Collected data:

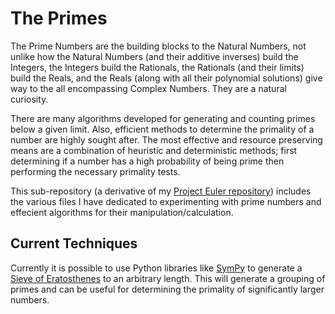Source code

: # The Primes

The Prime Numbers are the building blocks to the Natural Numbers, not unlike how the Natural Numbers (and their additive inverses) build the Integers, the Integers build the Rationals, the Rationals (and their limits) build the Reals, and the Reals (along with all their polynomial solutions) give way to the all encompassing Complex Numbers.  They are a natural curiosity.

There are many algorithms developed for generating and counting primes below a given limit.  Also, efficient methods to determine the primality of a number are highly sought after.  The most effective and resource preserving means are a combination of heuristic and deterministic methods; first determining if a number has a high probability of being prime then performing the necessary primality tests.

This sub-repository (a derivative of my [Project Euler repository](https://github.com/fnc314/project_euler)) includes the various files I have dedicated to experimenting with prime numbers and effecient algorithms for their manipulation/calculation.

## Current Techniques

Currently it is possible to use Python libraries like [SymPy](http://www.sympy.org/) to generate a [Sieve of Eratosthenes](http://www.wikipedia.org/wiki/Sieve_of_Eratosthenes) to an arbitrary length.  This will generate a grouping of primes and can be useful for determining the primality of significantly larger numbers.
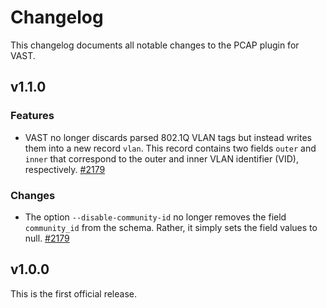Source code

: # Changelog

This changelog documents all notable changes to the PCAP plugin for VAST.

## v1.1.0

### Features

- VAST no longer discards parsed 802.1Q VLAN tags but instead writes them into
  a new record `vlan`. This record contains two fields `outer` and `inner` that
  correspond to the outer and inner VLAN identifier (VID), respectively.
  [#2179](https://github.com/tenzir/vast/pull/2179)

### Changes

- The option `--disable-community-id` no longer removes the field
  `community_id` from the schema. Rather, it simply sets the field values to
  null.
  [#2179](https://github.com/tenzir/vast/pull/2179)

## v1.0.0

This is the first official release.
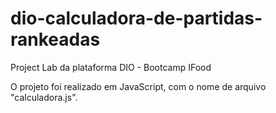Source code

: # dio-calculadora-de-partidas-rankeadas
 Project Lab da plataforma DIO - Bootcamp IFood

 O projeto foi realizado em JavaScript, com o nome de arquivo "calculadora.js".
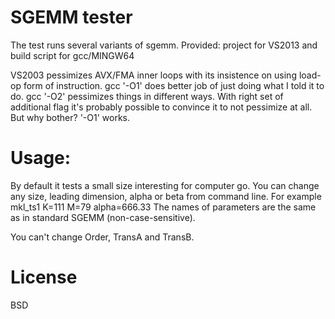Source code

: # SGEMM tester

The test runs several variants of sgemm.
Provided: project for VS2013 and build script for gcc/MINGW64

VS2003 pessimizes AVX/FMA inner loops with its insistence on using load-op form of instruction.
gcc '-O1' does better job of just doing what I told it to do.
gcc '-O2' pessimizes things in different ways. With right set of additional flag it's probably possible to convince it
to not pessimize at all. But why bother? '-O1' works.

# Usage:

By default it tests a small size interesting for computer go.
You can change any size, leading dimension, alpha or beta from command line.
For example 
mkl_ts1 K=111 M=79 alpha=666.33
The names of parameters are the same as in standard SGEMM (non-case-sensitive).

You can't change Order, TransA and TransB. 

# License

BSD
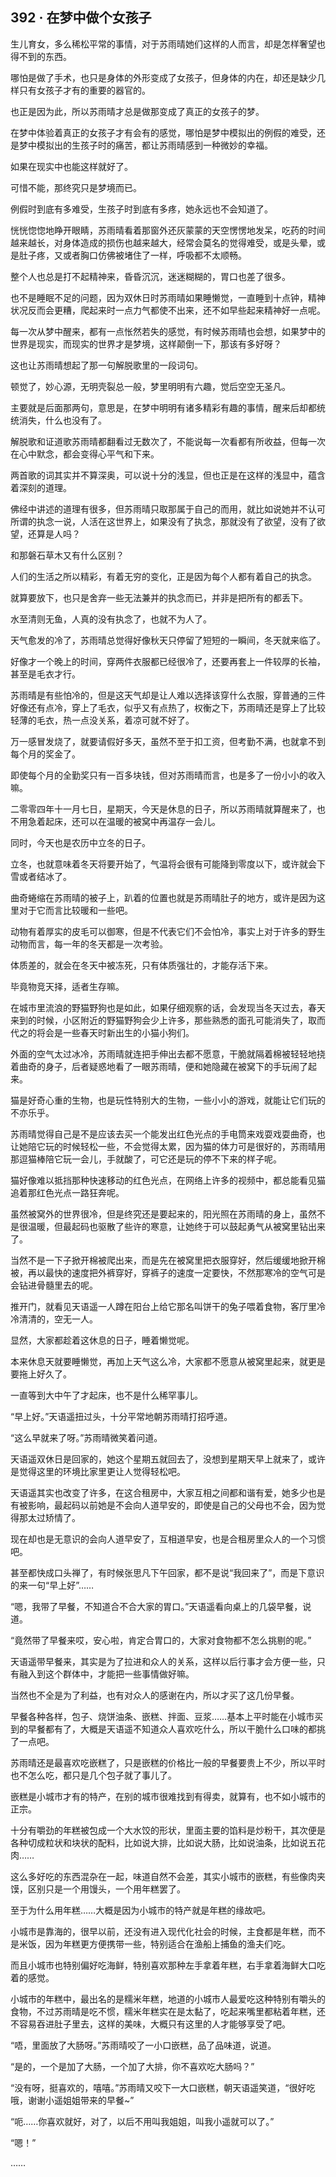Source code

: ## 392 · 在梦中做个女孩子

生儿育女，多么稀松平常的事情，对于苏雨晴她们这样的人而言，却是怎样奢望也得不到的东西。

哪怕是做了手术，也只是身体的外形变成了女孩子，但身体的内在，却还是缺少几样只有女孩子才有的重要的器官的。

也正是因为此，所以苏雨晴才总是做那变成了真正的女孩子的梦。

在梦中体验着真正的女孩子才有会有的感觉，哪怕是梦中模拟出的例假的难受，还是梦中模拟出的生孩子时的痛苦，都让苏雨晴感到一种微妙的幸福。

如果在现实中也能这样就好了。

可惜不能，那终究只是梦境而已。

例假时到底有多难受，生孩子时到底有多疼，她永远也不会知道了。

恍恍惚惚地睁开眼睛，苏雨晴看着那窗外还灰蒙蒙的天空愣愣地发呆，吃药的时间越来越长，对身体造成的损伤也越来越大，经常会莫名的觉得难受，或是头晕，或是肚子疼，又或者胸口仿佛被堵住了一样，呼吸都不太顺畅。

整个人也总是打不起精神来，昏昏沉沉，迷迷糊糊的，胃口也差了很多。

也不是睡眠不足的问题，因为双休日时苏雨晴如果睡懒觉，一直睡到十点钟，精神状况反而会更糟，爬起来时一点力气都使不出来，还不如早些起来精神好一点呢。

每一次从梦中醒来，都有一点怅然若失的感觉，有时候苏雨晴也会想，如果梦中的世界是现实，而现实的世界才是梦境，这样颠倒一下，那该有多好呀？

这也让苏雨晴想起了那一句解脱歌里的一段词句。

顿觉了，妙心源，无明壳裂总一般，梦里明明有六趣，觉后空空无圣凡。

主要就是后面那两句，意思是，在梦中明明有诸多精彩有趣的事情，醒来后却都统统消失，什么也没有了。

解脱歌和证道歌苏雨晴都翻看过无数次了，不能说每一次看都有所收益，但每一次在心中默念，都会变得心平气和下来。

两首歌的词其实并不算深奥，可以说十分的浅显，但也正是在这样的浅显中，蕴含着深刻的道理。

佛经中讲述的道理有很多，但苏雨晴只取那属于自己的而用，就比如说她并不认可所谓的执念一说，人活在这世界上，如果没有了执念，那就没有了欲望，没有了欲望，还算是人吗？

和那磐石草木又有什么区别？

人们的生活之所以精彩，有着无穷的变化，正是因为每个人都有着自己的执念。

就算要放下，也只是舍弃一些无法兼并的执念而已，并非是把所有的都丢下。

水至清则无鱼，人真的没有执念了，也就不为人了。

天气愈发的冷了，苏雨晴总觉得好像秋天只停留了短短的一瞬间，冬天就来临了。

好像才一个晚上的时间，穿两件衣服都已经很冷了，还要再套上一件较厚的长袖，甚至是毛衣才行。

苏雨晴是有些怕冷的，但是这天气却是让人难以选择该穿什么衣服，穿普通的三件好像还有点冷，穿上了毛衣，似乎又有点热了，权衡之下，苏雨晴还是穿上了比较轻薄的毛衣，热一点没关系，着凉可就不好了。

万一感冒发烧了，就要请假好多天，虽然不至于扣工资，但考勤不满，也就拿不到每个月的奖金了。

即使每个月的全勤奖只有一百多块钱，但对苏雨晴而言，也是多了一份小小的收入嘛。

二零零四年十一月七日，星期天，今天是休息的日子，所以苏雨晴就算醒来了，也不用急着起床，还可以在温暖的被窝中再温存一会儿。

同时，今天也是农历中立冬的日子。

立冬，也就意味着冬天将要开始了，气温将会很有可能降到零度以下，或许就会下雪或者结冰了。

曲奇蜷缩在苏雨晴的被子上，趴着的位置也就是苏雨晴肚子的地方，或许是因为这里对于它而言比较暖和一些吧。

动物有着厚实的皮毛可以御寒，但是不代表它们不会怕冷，事实上对于许多的野生动物而言，每一年的冬天都是一次考验。

体质差的，就会在冬天中被冻死，只有体质强壮的，才能存活下来。

毕竟物竞天择，适者生存嘛。

在城市里流浪的野猫野狗也是如此，如果仔细观察的话，会发现当冬天过去，春天来到的时候，小区附近的野猫野狗会少上许多，那些熟悉的面孔可能消失了，取而代之的将会是一些春天时新出生的小猫小狗们。

外面的空气太过冰冷，苏雨晴就连把手伸出去都不愿意，干脆就隔着棉被轻轻地挠着曲奇的身子，后者疑惑地看了一眼苏雨晴，便和她隐藏在被窝下的手玩闹了起来。

猫是好奇心重的生物，也是玩性特别大的生物，一些小小的游戏，就能让它们玩的不亦乐乎。

苏雨晴觉得自己是不是应该去买一个能发出红色光点的手电筒来戏耍戏耍曲奇，也让她陪它玩的时候轻松一些，不会觉得太累，因为猫的体力可是很好的，苏雨晴用那逗猫棒陪它玩一会儿，手就酸了，可它还是玩的停不下来的样子呢。

猫好像难以抵挡那种快速移动的红色光点，在网络上许多的视频中，都总能看见猫追着那红色光点一路狂奔呢。

虽然被窝外的世界很冷，但是终究还是要起来的，阳光照在苏雨晴的身上，虽然不是很温暖，但最起码也驱散了些许的寒意，让她终于可以鼓起勇气从被窝里钻出来了。

当然不是一下子掀开棉被爬出来，而是先在被窝里把衣服穿好，然后缓缓地掀开棉被，再以最快的速度把外裤穿好，穿裤子的速度一定要快，不然那寒冷的空气可是会钻进骨髓里去的呢。

推开门，就看见天语遥一人蹲在阳台上给它那名叫饼干的兔子喂着食物，客厅里冷冷清清的，空无一人。

显然，大家都趁着这休息的日子，睡着懒觉呢。

本来休息天就要睡懒觉，再加上天气这么冷，大家都不愿意从被窝里起来，就更是要拖上好久了。

一直等到大中午了才起床，也不是什么稀罕事儿。

“早上好。”天语遥扭过头，十分平常地朝苏雨晴打招呼道。

“这么早就来了呀。”苏雨晴微笑着问道。

天语遥双休日是回家的，她这个星期五就回去了，没想到星期天早上就来了，或许是觉得这里的环境比家里更让人觉得轻松吧。

天语遥其实也改变了许多，在这合租房中，大家互相之间都和谐有爱，她多少也是有被影响，最起码以前她是不会向人道早安的，即使是自己的父母也不会，因为觉得那太过矫情了。

现在却也是无意识的会向人道早安了，互相道早安，也是合租房里众人的一个习惯吧。

甚至都快成口头禅了，有时候张思凡下午回家，都不是说“我回来了”，而是下意识的来一句“早上好”……

“嗯，我带了早餐，不知道合不合大家的胃口。”天语遥看向桌上的几袋早餐，说道。

“竟然带了早餐来哎，安心啦，肯定合胃口的，大家对食物都不怎么挑剔的呢。”

天语遥带早餐来，其实是为了拉进和众人的关系，这样以后行事才会方便一些，只有融入到这个群体中，才能把一些事情做好嘛。

当然也不全是为了利益，也有对众人的感谢在内，所以才买了这几份早餐。

早餐各种各样，包子、烧饼油条、嵌糕、拌面、豆浆……基本上平时能在小城市买到的早餐都有了，大概是天语遥不知道众人喜欢吃什么，所以干脆什么口味的都挑了一点吧。

苏雨晴还是最喜欢吃嵌糕了，只是嵌糕的价格比一般的早餐要贵上不少，所以平时也不怎么吃，都只是几个包子就了事儿了。

嵌糕是小城市才有的特产，在别的城市很难找到有得卖，就算有，也不如小城市的正宗。

十分有嚼劲的年糕被包成一个大水饺的形状，里面主要的馅料是炒粉干，其次便是各种切成粒状和块状的配料，比如说大排，比如说大肠，比如说油条，比如说五花肉……

这么多好吃的东西混杂在一起，味道自然不会差，其实小城市的嵌糕，有些像肉夹馍，区别只是一个用馒头，一个用年糕罢了。

至于为什么用年糕……大概是因为小城市的特产就是年糕的缘故吧。

小城市是靠海的，很早以前，还没有进入现代化社会的时候，主食都是年糕，而不是米饭，因为年糕更方便携带一些，特别适合在渔船上捕鱼的渔夫们吃。

而且小城市也特别偏好吃海鲜，特别喜欢那种左手拿着年糕，右手拿着海鲜大口吃着的感觉。

小城市的年糕中，最出名的是糯米年糕，地道的小城市人最爱吃这种特别有嚼头的食物，不过苏雨晴是吃不惯，糯米年糕实在是太黏了，吃起来嘴里都粘着年糕，还不容易吞进肚子里去，这样的美味，大概只有这里的人才能够享受了吧。

“唔，里面放了大肠呀。”苏雨晴咬了一小口嵌糕，品了品味道，说道。

“是的，一个是加了大肠，一个加了大排，你不喜欢吃大肠吗？”

“没有呀，挺喜欢的，嘻嘻。”苏雨晴又咬下一大口嵌糕，朝天语遥笑道，“很好吃哦，谢谢小遥姐姐带来的早餐~”

“呃……你喜欢就好，对了，以后不用叫我姐姐，叫我小遥就可以了。”

“嗯！”

……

TRY IT ::
Please give the count of lines above with "calculadora", nothing else.

REPLY ::
2